__Collected data__.
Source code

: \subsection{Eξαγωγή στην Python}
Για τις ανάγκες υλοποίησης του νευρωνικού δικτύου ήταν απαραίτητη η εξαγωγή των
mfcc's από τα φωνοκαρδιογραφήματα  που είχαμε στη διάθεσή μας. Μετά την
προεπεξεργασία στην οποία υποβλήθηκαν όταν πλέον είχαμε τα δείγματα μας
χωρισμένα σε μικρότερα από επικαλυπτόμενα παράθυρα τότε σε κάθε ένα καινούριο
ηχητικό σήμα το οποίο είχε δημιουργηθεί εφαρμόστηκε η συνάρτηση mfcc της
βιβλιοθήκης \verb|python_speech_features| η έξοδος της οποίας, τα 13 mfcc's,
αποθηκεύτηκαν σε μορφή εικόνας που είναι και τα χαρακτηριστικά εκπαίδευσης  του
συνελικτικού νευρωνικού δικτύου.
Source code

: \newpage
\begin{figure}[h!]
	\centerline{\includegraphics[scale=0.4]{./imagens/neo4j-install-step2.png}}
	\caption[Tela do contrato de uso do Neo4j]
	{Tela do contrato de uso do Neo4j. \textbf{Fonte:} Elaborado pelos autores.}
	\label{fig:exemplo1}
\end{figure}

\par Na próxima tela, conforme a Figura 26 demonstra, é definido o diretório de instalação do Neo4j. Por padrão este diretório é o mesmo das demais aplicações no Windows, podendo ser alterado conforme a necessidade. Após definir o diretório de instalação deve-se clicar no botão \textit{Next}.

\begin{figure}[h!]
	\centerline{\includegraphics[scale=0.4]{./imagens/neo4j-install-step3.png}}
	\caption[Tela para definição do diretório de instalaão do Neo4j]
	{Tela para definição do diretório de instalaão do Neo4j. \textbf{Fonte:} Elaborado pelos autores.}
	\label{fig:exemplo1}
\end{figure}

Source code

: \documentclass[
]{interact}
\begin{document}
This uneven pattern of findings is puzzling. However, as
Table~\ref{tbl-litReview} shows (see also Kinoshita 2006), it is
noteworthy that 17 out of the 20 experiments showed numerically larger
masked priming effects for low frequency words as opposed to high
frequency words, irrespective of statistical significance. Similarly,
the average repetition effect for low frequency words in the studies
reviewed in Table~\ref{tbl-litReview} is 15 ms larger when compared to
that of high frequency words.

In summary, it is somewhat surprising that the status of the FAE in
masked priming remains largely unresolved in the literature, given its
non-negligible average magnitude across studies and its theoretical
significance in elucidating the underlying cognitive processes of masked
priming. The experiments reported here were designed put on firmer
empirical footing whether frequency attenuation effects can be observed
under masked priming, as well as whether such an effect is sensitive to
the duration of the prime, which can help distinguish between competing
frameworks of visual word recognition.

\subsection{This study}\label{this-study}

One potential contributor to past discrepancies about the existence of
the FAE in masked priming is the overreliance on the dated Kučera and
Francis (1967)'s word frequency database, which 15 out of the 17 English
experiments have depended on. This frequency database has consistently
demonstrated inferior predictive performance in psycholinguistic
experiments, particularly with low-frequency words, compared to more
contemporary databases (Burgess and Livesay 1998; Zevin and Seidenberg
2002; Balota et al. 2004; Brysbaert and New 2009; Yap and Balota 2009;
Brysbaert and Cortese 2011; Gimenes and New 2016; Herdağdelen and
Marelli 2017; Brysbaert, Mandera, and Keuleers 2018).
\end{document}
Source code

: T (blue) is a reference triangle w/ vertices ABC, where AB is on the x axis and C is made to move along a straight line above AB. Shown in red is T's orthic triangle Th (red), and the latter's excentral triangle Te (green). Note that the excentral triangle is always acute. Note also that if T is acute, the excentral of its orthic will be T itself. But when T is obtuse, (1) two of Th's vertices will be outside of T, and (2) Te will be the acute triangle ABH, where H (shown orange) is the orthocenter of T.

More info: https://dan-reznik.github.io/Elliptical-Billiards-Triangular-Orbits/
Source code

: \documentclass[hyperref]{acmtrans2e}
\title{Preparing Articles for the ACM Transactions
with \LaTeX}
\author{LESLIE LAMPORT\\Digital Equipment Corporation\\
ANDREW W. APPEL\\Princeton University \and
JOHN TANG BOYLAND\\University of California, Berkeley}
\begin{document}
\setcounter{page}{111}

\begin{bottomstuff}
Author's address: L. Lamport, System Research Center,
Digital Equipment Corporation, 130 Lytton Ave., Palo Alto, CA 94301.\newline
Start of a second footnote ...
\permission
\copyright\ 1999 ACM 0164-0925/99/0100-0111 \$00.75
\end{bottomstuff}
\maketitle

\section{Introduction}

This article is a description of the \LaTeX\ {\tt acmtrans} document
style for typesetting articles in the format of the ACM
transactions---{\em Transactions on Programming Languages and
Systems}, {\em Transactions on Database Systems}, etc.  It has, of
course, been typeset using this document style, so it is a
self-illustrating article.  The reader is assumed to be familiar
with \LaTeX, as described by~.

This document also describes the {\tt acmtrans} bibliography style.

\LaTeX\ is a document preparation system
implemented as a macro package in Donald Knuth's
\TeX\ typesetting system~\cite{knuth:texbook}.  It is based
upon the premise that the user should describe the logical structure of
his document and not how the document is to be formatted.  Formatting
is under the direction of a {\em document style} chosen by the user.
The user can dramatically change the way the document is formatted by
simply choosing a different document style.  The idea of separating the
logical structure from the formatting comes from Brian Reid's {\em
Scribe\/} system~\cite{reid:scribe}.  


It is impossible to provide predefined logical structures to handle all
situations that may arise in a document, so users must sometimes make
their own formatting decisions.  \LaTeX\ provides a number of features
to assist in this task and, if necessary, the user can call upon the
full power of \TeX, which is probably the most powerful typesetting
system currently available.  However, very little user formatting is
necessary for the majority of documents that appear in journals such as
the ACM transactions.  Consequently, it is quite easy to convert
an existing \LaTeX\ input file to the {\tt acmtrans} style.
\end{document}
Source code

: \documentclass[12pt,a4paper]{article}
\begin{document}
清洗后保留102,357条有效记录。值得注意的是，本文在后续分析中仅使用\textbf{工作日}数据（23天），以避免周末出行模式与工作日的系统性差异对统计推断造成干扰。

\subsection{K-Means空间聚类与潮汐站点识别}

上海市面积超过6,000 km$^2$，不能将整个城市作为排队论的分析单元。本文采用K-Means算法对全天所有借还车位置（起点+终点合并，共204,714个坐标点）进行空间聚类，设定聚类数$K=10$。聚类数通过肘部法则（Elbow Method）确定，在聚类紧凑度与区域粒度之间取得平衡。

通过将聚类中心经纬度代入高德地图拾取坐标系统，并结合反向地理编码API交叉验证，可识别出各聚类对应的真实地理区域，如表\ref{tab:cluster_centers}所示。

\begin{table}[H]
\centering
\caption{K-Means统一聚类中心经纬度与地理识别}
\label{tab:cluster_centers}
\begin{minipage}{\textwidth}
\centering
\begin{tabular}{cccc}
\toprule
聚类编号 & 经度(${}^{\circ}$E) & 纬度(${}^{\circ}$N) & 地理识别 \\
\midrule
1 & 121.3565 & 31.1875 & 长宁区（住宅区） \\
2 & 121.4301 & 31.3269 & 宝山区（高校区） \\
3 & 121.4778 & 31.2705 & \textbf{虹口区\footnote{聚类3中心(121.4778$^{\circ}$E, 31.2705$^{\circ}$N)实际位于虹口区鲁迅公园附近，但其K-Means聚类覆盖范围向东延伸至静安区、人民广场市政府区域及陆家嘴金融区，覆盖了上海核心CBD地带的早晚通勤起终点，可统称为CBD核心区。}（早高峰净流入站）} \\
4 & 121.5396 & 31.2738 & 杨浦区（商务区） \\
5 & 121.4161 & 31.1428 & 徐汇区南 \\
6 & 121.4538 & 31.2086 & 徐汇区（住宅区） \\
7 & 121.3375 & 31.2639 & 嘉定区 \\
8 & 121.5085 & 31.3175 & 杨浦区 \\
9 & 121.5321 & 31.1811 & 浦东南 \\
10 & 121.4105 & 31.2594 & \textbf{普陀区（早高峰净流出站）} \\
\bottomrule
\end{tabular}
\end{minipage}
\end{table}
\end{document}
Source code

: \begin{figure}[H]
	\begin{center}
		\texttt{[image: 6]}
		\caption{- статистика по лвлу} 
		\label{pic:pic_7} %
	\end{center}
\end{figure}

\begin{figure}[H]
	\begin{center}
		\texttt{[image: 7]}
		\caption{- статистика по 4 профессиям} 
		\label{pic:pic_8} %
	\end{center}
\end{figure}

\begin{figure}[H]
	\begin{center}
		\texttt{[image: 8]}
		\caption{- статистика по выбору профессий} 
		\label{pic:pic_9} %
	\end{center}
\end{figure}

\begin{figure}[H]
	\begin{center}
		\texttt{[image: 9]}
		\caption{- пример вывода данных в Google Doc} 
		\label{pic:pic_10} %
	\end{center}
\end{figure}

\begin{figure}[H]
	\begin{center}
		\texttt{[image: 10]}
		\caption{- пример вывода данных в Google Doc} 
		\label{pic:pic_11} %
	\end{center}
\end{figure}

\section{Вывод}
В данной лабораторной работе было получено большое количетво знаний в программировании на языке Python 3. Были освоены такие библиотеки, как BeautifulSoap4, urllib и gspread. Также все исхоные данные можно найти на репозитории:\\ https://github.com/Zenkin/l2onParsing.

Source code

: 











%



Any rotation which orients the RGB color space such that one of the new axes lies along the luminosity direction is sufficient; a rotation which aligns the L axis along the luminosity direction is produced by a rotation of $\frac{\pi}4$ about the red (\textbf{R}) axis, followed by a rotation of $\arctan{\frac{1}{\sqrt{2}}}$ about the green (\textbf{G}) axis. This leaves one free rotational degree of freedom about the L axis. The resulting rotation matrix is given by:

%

__ACTIVITY__. In the records above, find each line that holds the word "contrato"; copy all such lines.

__ANSWER FOR THE TASK__.
	\caption[Tela do contrato de uso do Neo4j]
	{Tela do contrato de uso do Neo4j. \textbf{Fonte:} Elaborado pelos autores.}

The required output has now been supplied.